YOUR GOAL: Among the lines below, which ones contain the word "checklists"? Copy every such line.

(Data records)
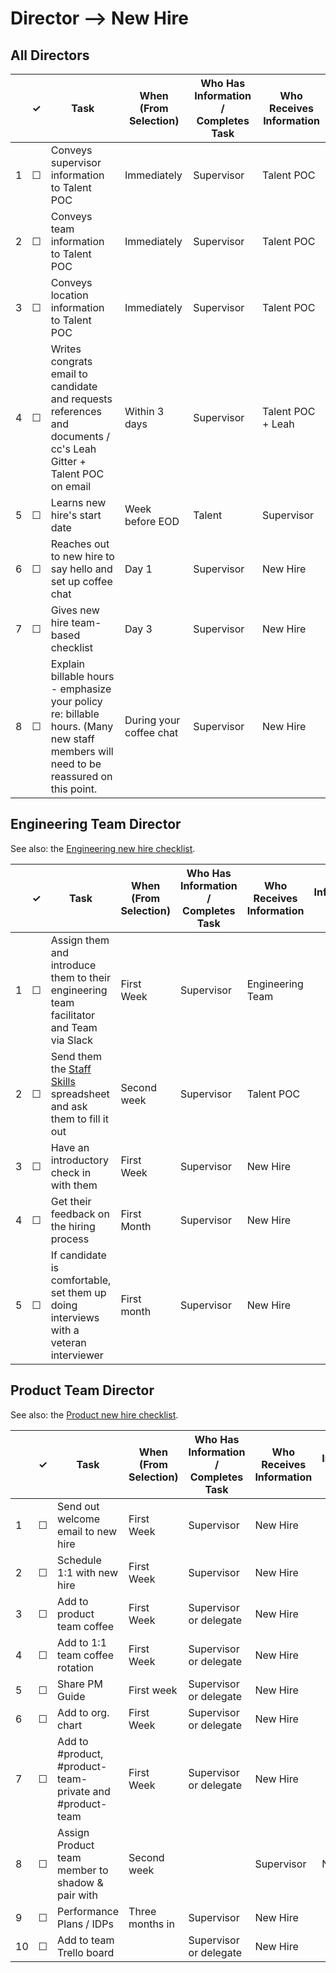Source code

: 
Director --> New Hire
============

## All Directors

<table>
  <thead>
    <tr>
      <th scope="col"></th>
      <th scope="col">&#10003;</th>
      <th scope="col">Task</th>
      <th scope="col">When (From Selection)</th>
      <th scope="col">Who Has Information / Completes Task</th>
      <th scope="col">Who Receives Information</th>
    </tr>
  </thead>
  <tr>
    <td scope="row">1</td>
    <td>&#9744;</td>
    <td>Conveys supervisor information to Talent POC</td>
    <td>Immediately</td>
    <td> Supervisor</td>
    <td> Talent POC</td>
  </tr>
  <tr>
    <td scope="row">2</td>
    <td>&#9744;</td>
    <td>Conveys team information to Talent POC</td>
    <td>Immediately</td>
    <td> Supervisor</td>
    <td> Talent POC</td>
  </tr>
  <tr>
    <td scope="row">3</td>
    <td>&#9744;</td>
    <td>Conveys location information to Talent POC</td>
    <td>Immediately</td>
    <td> Supervisor</td>
    <td> Talent POC</td>
  </tr>
  <tr>
    <td scope="row">4</td>
    <td>&#9744;</td>
    <td>Writes congrats email to candidate and requests references and documents / cc's Leah Gitter + Talent POC on email</td>
    <td>Within 3 days</td>
    <td> Supervisor</td>
    <td> Talent POC + Leah</td>
  </tr>
  <tr>
    <td scope="row">5</td>
    <td>&#9744;</td>
    <td>Learns new hire's start date</td>
    <td>Week before EOD </td>
     <td> Talent</td>
    <td> Supervisor </td>
  </tr>
  <tr>
    <td scope="row">6</td>
    <td>&#9744;</td>
    <td>Reaches out to new hire to say hello and set up coffee chat</td>
    <td>Day 1</td>
    <td> Supervisor </td>
    <td> New Hire </td>
  </tr>
  <tr>
    <td scope="row">7</td>
    <td>&#9744;</td>
    <td>Gives new hire team-based checklist</td>
    <td>Day 3</td>
    <td>Supervisor</td>
    <td> New Hire</td>
  </tr>
    <tr>
    <td scope="row">8</td>
    <td>&#9744;</td>
    <td>Explain billable hours - emphasize your policy re: billable hours. (Many new staff members will need to be reassured on this point.</td>
    <td>During your coffee chat</td>
    <td>Supervisor</td>
    <td> New Hire</td>
  </tr>
</table>

## Engineering Team Director

See also: the [Engineering new hire checklist](team-based-checklists/dev-new-hire-checklist.md).

<table>
  <thead>
    <tr>
      <th scope="col"></th>
      <th scope="col">&#10003;</th>
      <th scope="col">Task</th>
      <th scope="col">When (From Selection)</th>
      <th scope="col">Who Has Information / Completes Task</th>
      <th scope="col">Who Receives Information</th>
      <th scope="col">Where Information Lives / Notes</th>
    </tr>
  </thead>
  <tr>
    <td scope="row">1</td>
    <td>&#9744;</td>
    <td>Assign them and introduce them to their engineering team facilitator and Team via Slack</td>
    <td>First Week</td>
    <td>Supervisor</td>
    <td>Engineering Team </td>
    <td></td>
  </tr>
  <tr>
    <td scope="row">2</td>
    <td>&#9744;</td>
    <td>Send them the <a href="https://docs.google.com/spreadsheets/u/1/d/1X0i53EqWTzh0l3lrs0us-2bZ_2Z6TUGn2Y3lPHmSuXo/edit#gid=0">Staff Skills</a> spreadsheet and ask them to fill it out </td>
    <td>Second week</td>
    <td> Supervisor</td>
    <td> Talent POC</td>
    <td></td>
  </tr>
  <tr>
    <td scope="row">3</td>
    <td>&#9744;</td>
    <td>Have an introductory check in with them</td>
    <td>First Week</td>
    <td> Supervisor</td>
    <td> New Hire</td>
    <td></td>
  </tr>
   <tr>
    <td scope="row">4</td>
    <td>&#9744;</td>
    <td>Get their feedback on the hiring process</td>
    <td>First Month</td>
    <td> Supervisor</td>
    <td> New Hire</td>
    <td></td>
  <tr>
    <td scope="row">5</td>
    <td>&#9744;</td>
    <td>If candidate is comfortable, set them up doing interviews with a veteran interviewer </td>
    <td>First month</td>
    <td> Supervisor</td>
    <td> New Hire</td>
    <td></td>
  </tr>
</table>

## Product Team Director

See also: the [Product new hire checklist](team-based-checklists/product-new-hire-checklist.md).

<table>
  <thead>
    <tr>
      <th scope="col"></th>
      <th scope="col">&#10003;</th>
      <th scope="col">Task</th>
      <th scope="col">When (From Selection)</th>
      <th scope="col">Who Has Information / Completes Task</th>
      <th scope="col">Who Receives Information</th>
      <th scope="col">Where Information Lives / Notes</th>
    </tr>
  </thead>
  <tr>
    <td scope="row">1</td>
    <td>&#9744;</td>
    <td>Send out welcome email to new hire</td>
    <td>First Week</td>
    <td>Supervisor</td>
    <td>New Hire</td>
    <td></td>
  </tr>
  <tr>
    <td scope="row">2</td>
    <td>&#9744;</td>
    <td>Schedule 1:1 with new hire</td>
    <td>First Week</td>
    <td>Supervisor</td>
    <td>New Hire</td>
    <td></td>
  </tr>
  <tr>
    <td scope="row">3</td>
    <td>&#9744;</td>
    <td>Add to product team coffee</td>
    <td>First Week</td>
    <td> Supervisor or delegate </td>
    <td> New Hire</td>
    <td></td>
  </tr>
   <tr>
    <td scope="row">4</td>
    <td>&#9744;</td>
    <td>Add to 1:1 team coffee rotation</td>
    <td>First Week</td>
    <td>Supervisor or delegate</td>
    <td> New Hire</td>
    <td></td>
  <tr>
    <td scope="row">5</td>
    <td>&#9744;</td>
    <td>Share PM Guide</td>
    <td>First week</td>
    <td> Supervisor or delegate</td>
    <td> New Hire</td>
    <td></td>
  </tr>
 <tr>
    <td scope="row">6</td>
    <td>&#9744;</td>
    <td>Add to org. chart</td>
    <td>First Week</td>
    <td>Supervisor or delegate</td>
    <td> New Hire</td>
    <td></td>
  </tr>
  <tr>
    <td scope="row">7</td>
    <td>&#9744;</td>
    <td>Add to #product, #product-team-private and #product-team</td>
    <td>First Week</td>
    <td>Supervisor or delegate</td>
    <td> New Hire</td>
    <td></td>
  </tr>
    <tr>
    <td scope="row">8</td>
    <td>&#9744;</td>
    <td>Assign Product team member to shadow & pair with</td>
    <td>Second week<td>
    <td>Supervisor</td>
    <td>New Hire</td>
    <td></td>
  </tr>
  <tr>
    <td scope="row">9</td>
    <td>&#9744;</td>
    <td>Performance Plans / IDPs</td>
    <td>Three months in</td>
    <td>Supervisor</td>
    <td> New Hire</td>
    <td></td>
  </tr>
  <tr>
    <td scope="row">10</td>
    <td>&#9744;</td>
    <td>Add to team Trello board</td>
    <td></td>
    <td>Supervisor or delegate</td>
    <td> New Hire</td>
    <td></td>
  </tr>
</table>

TASK SOLUTION:
See also: the [Engineering new hire checklist](team-based-checklists/dev-new-hire-checklist.md).
See also: the [Product new hire checklist](team-based-checklists/product-new-hire-checklist.md).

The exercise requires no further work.